The shopping channel was based in glamorous Peterborough – pride of Cambridgeshire. Katie was quiet this episode, slinking into the background aside from one snipe at Kristina and some burbled bollocks about their target customer who she named ‘Mavis’. What is it with Katie’s need to personify everything? Remember ‘Jay’, the target market for the Jams? She’s the sort of twat who names her car ‘Lucy’ or something equally as pathetic. Alongside Katie’s nonsense, their seemed to be an inordinate amount of Simon acting like a walking, mechanised CV. ‘I’m a risk taker’. ‘I go out on a limb’. ‘I talk about myself endlessly even though I have the brain of an average 12 year old’. (I made that last one up, obviously). Tre was a silent man this time round, only popping his head in to be miserable occasionally, ending his sentences with those now dreaded words, ‘as such’. I get the feeling he’s had his brain replaced with n Amstrad email phone to impress Alan and his cronies.

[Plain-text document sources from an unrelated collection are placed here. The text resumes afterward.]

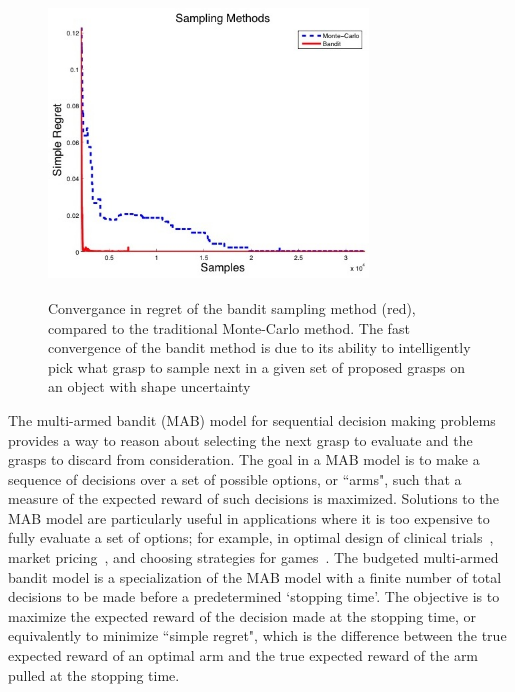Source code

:\documentclass[journal,transmag]{IEEEtran}%
\begin{document}
\begin{figure}[t!]
\centering
\includegraphics[width=8.5cm,height=8cm]{figures/Slide02.jpg}
\caption{\footnotesize
Convergance in regret of the bandit sampling method (red), compared to the traditional Monte-Carlo method. The fast convergence of the bandit method is due to its ability to intelligently pick what grasp to sample next in a given set of proposed grasps on an object with shape uncertainty}
\vspace*{-10pt}
\label{fig:noisy data}
\end{figure}

The multi-armed bandit (MAB) model for sequential decision making problems \cite{barto1998reinforcement, lai1985asymptotically, robbins1952some} provides a way to reason about selecting the next grasp to evaluate and the grasps to discard from consideration.
The goal in a MAB model is to make a sequence of decisions over a set of possible options, or ``arms", such that a measure of the expected reward of such decisions is maximized.
Solutions to the MAB model are particularly useful in applications where it is too expensive to fully evaluate a set of options; for example, in optimal design of clinical trials~\cite{simon1989optimal}, market pricing~\cite{rothschild1974two}, and choosing strategies for games~\cite{st2012online}.
The budgeted multi-armed bandit model \cite{madani2004budgeted} is a specialization of the MAB model with a finite number of total decisions to be made before a predetermined `stopping time'.
The objective is to maximize the expected reward of the decision made at the stopping time, or equivalently to minimize ``simple regret", which is the difference between the true expected reward of an optimal arm and the true expected reward of the arm pulled at the stopping time.
\end{document}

When it came to selling, Kristina went solo, trying to sell a chocolate fountain (a talking point at any dinner party, so long as you live in the 70s) which looked like it was chugging out liquid plops. She then moved onto a ‘steam broom’. What you’d need one of those for, the good lord only knows. Kristina confirmed this, calling out ‘Jesus Christ!’ as her attachment fell apart, causing quite a flurry of stressed activity in the production room. In contrast, Katie and Lohit were natural – in fact, I think we’ve seen their future.
Tre and Naomi, taking instruction from a mute Simon, tried to sell the wheelchair he had procured which turned out to be their main source of profit. The wheelchair idea was roundly mocked, but it turned out to be Simon’s saviour, even despite Alan’s obvious contempt for the item. Tre was hilarious when caught on camera, looking simultaneously embarassed and terrified, walking off set at one point in sheer panic. Naomi managed well, on the basis of her presenting performance she shouldn’t have gone, but then you have to remember she chose a lorry-load of shit for Simon to sell, so it’s probably the fair choice.
Simon’s turn on camera was perhaps the funniest thing I’ve seen on reality TV since Tourette’s Pete fell in a swimming pool. Constructing a trampoline onscreen, he managed to screw the legs on the thing in such a way that it looked like he was indulging in a little do-it-yourself. I mean wanking. The crew fell apart laughing as he remained oblivious, turning his plastic phallus very calmly and announcing that anyone can have fun on it, kids, old people – anyone can jump on. Worth a good belly-laugh I thought, very Carry On…
Alan watched the whole lot on a monitor back in London and we were subject to his criticisms as he watched. This was a great idea, as it was essentially like watching yourself watching the Apprentice, but a version of yourself with curly white hair and messy beard. And an East London accent with peppered yiddish slang.
So, in the boardroom, Naomi copped the boot. I have to admit I agreed with Sugar’s summation. but felt Tre needed a much bigger kicking. The bloke skulked around in the background contributing nothing. At least Simon and Naomi applied themselves, Tre did naught but act like a petulant little sod who was having the worst birthday ever. Simon’s a lucky boy, but Sugar’s clearly taken a shine to the jammy little swine. Two weeks left… I shall be sad when it finally fucks off.